Bank for International Settlements warns of negative rates risk

Despite exceptionally easy monetary conditions, in key jurisdictions growth has been disappointing and inflation has remained stubbornly low, economists from the Bank for International Settlements (BIS) have warned. "Market participants have taken notice and their confidence in central banks’ healing powers has, probably for the first time, been faltering", said Claudio Borio, head of the BIS monetary and economics department. 

The BIS published research on Sunday which cautioned that it was difficult to predict how individuals or financial institutions would behave if rates were to fall further below zero or stay negative for a long period. While central banks’ negative rates had impacted borrowing costs in the money markets that banks use to fund themselves, they were yet to affect businesses and households in the way that normal cuts would. It was unknown, the BIS said, how borrowers and savers would react or whether the channels through which central banks’ rate moves are usually passed on to the broader economy would “continue to operate as in the past”.

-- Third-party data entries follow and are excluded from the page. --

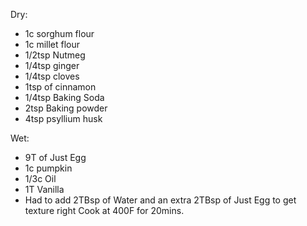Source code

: Dry:
- 1c sorghum flour
- 1c millet flour
- 1/2tsp Nutmeg
- 1/4tsp ginger
- 1/4tsp cloves
- 1tsp of cinnamon
- 1/4tsp Baking Soda
- 2tsp Baking powder
- 4tsp psyllium husk

Wet:
- 9T of Just Egg
- 1c pumpkin
- 1/3c Oil
- 1T Vanilla
- Had to add 2TBsp of Water and an extra 2TBsp of Just Egg to get texture right
Cook at 400F for 20mins.
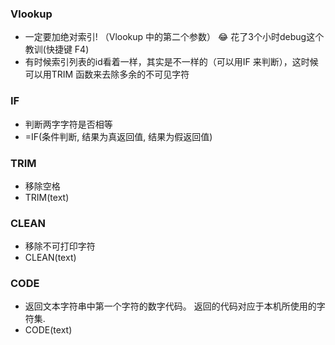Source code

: ### Vlookup
- 一定要加绝对索引! （Vlookup 中的第二个参数）
:joy: 花了3个小时debug这个教训(快捷键 F4)
- 有时候索引列表的id看着一样，其实是不一样的（可以用IF 来判断），这时候可以用TRIM 函数来去除多余的不可见字符

### IF
- 判断两字字符是否相等
- =IF(条件判断, 结果为真返回值, 结果为假返回值)

### TRIM
- 移除空格
- TRIM(text)

### CLEAN
- 移除不可打印字符
- CLEAN(text)

### CODE
- 返回文本字符串中第一个字符的数字代码。 返回的代码对应于本机所使用的字符集.
- CODE(text)
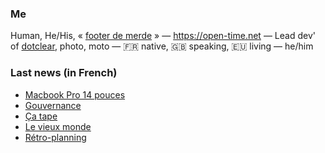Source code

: ### Me

Human, He/His, « [footer de merde](https://open-time.net/post/2013/07/17/La-veritable-histoire-du-Footer-de-merde-) » — https://open-time.net — Lead dev' of [dotclear](https://git.dotclear.org/dev/dotclear), photo, moto — 🇫🇷 native, 🇬🇧 speaking, 🇪🇺 living — he/him

### Last news (in French)

<!-- BLOG-POST-LIST:START -->
- [Macbook Pro 14 pouces](https://open-time.net/post/2022/11/24/Macbook-Pro-14-pouces)
- [Gouvernance](https://open-time.net/post/2022/11/23/Gouvernance)
- [Ça tape](https://open-time.net/post/2022/11/22/Ca-tape)
- [Le vieux monde](https://open-time.net/post/2022/11/21/Le-vieux-monde)
- [Rétro-planning](https://open-time.net/post/2022/11/20/Retro-planning)
<!-- BLOG-POST-LIST:END -->
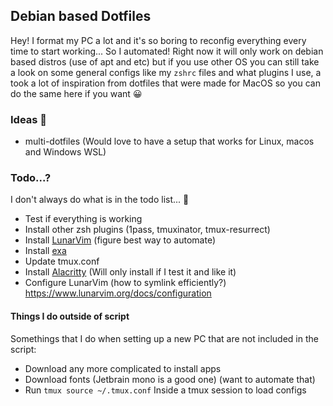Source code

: ## Debian based Dotfiles

Hey! I format my PC a lot and it's so boring to reconfig everything every time to start working... So I automated! Right now it will only work on debian based distros (use of apt and etc) but if you use other OS you can still take a look on some general configs like my `zshrc` files and what plugins I use, a took a lot of inspiration from dotfiles that were made for MacOS so you can do the same here if you want 😀

### Ideas 🚀

- multi-dotfiles (Would love to have a setup that works for Linux, macos and Windows WSL)

### Todo...?

I don't always do what is in the todo list... 🥲

- Test if everything is working
- Install other zsh plugins (1pass, tmuxinator, tmux-resurrect)
- Install [LunarVim](https://www.lunarvim.org/docs/installation) (figure best way to automate)
- Install [exa](https://the.exa.website/#installation)
- Update tmux.conf
- Install [Alacritty](https://github.com/alacritty/alacritty) (Will only install if I test it and like it)
- Configure LunarVim (how to symlink efficiently?) https://www.lunarvim.org/docs/configuration

#### Things I do outside of script

Somethings that I do when setting up a new PC that are not included in the script:

- Download any more complicated to install apps
- Download fonts (Jetbrain mono is a good one) (want to automate that)
- Run `tmux source ~/.tmux.conf` Inside a tmux session to load configs
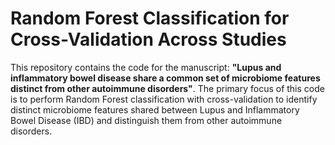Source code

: # Random Forest Classification for Cross-Validation Across Studies

This repository contains the code for the manuscript: **"Lupus and inflammatory bowel disease share a common set of microbiome features distinct from other autoimmune disorders"**. The primary focus of this code is to perform Random Forest classification with cross-validation to identify distinct microbiome features shared between Lupus and Inflammatory Bowel Disease (IBD) and distinguish them from other autoimmune disorders.


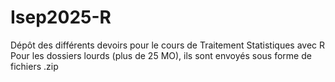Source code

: # Isep2025-R
Dépôt des différents devoirs pour le cours de Traitement Statistiques avec R
Pour les dossiers lourds (plus de 25 MO), ils sont envoyés sous forme de fichiers .zip
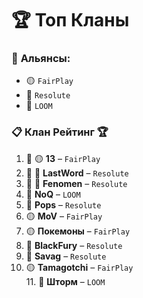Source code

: # 🏆 **Топ Кланы**

### 🌟 **Альянсы:**  
- 🟡 `FairPlay` 
- 🔴 `Resolute`  
- 🔵 `LOOM`

### 📋 **Клан Рейтинг** 🏆  
1. 🥇 🟡 **13** – `FairPlay`  
2. 🥈 🔴 **LastWord** – `Resolute`  
3. 🥉 🔴 **Fenomen** – `Resolute`  
4. 🔵 **NoQ** – `LOOM`  
5. 🔴 **Pops** – `Resolute`  
6. 🟡 **MoV** – `FairPlay`  
7. 🟡 **Покемоны** – `FairPlay`  
8. 🔴 **BlackFury** – `Resolute`  
9. 🔴 **Savag** – `Resolute`  
10. 🟡 **Tamagotchi** – `FairPlay`  
    11. 🔵 **Шторм** – `LOOM`  
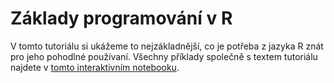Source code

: # Základy programování v R

V tomto tutoriálu si ukážeme to nejzákladnější, co je potřeba z jazyka R znát pro jeho pohodlné používaní. Všechny příklady společně s textem tutoriálu najdete v [tomto interaktivním notebooku](03.ipynb).
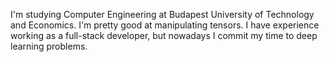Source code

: I'm studying Computer Engineering at Budapest University of Technology and Economics.
I'm pretty good at manipulating tensors.
I have experience working as a full-stack developer, but nowadays I commit my time to deep learning problems.
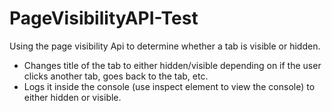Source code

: # PageVisibilityAPI-Test
Using the page visibility Api to determine whether a tab is visible or hidden.

* Changes title of the tab to either hidden/visible depending on if the user clicks another tab, goes back to the tab, etc.
* Logs it inside the console (use inspect element to view the console) to either hidden or visible.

Four central banks had at least one policy rate below zero at the end of 2015. The ECB and the central banks of Denmark, Sweden and Switzerland (the Bank of Japan adopted a negative rate for a portion of bank reserves in January this year). In implementing negative rates, central banks have attempted to introduce them in ways that mitigate the burden on banks. For example, three of the four (all except Sweden’s Riksbank) applied negative rates only to bank reserves at the central bank that exceeded given thresholds.  

The latest turbulence, BIS remarks, has hammered home the message that central banks have been overburdened for far too long post-crisis, even as fiscal space has been dwindling and structural measures lacking. The policy could have serious consequences for the financial sector. "The vision of a future with even lower interest rates, well beyond the horizon, could cripple banks’ margins, profitability and resilience. Anxiety grew and spread following the Bank of Japan’s decision to adopt negative policy rates. At its peak, more than USD 6.5 trillion worth of sovereign paper was trading at negative yields – stretching once more the boundaries of the unthinkable", the research stated.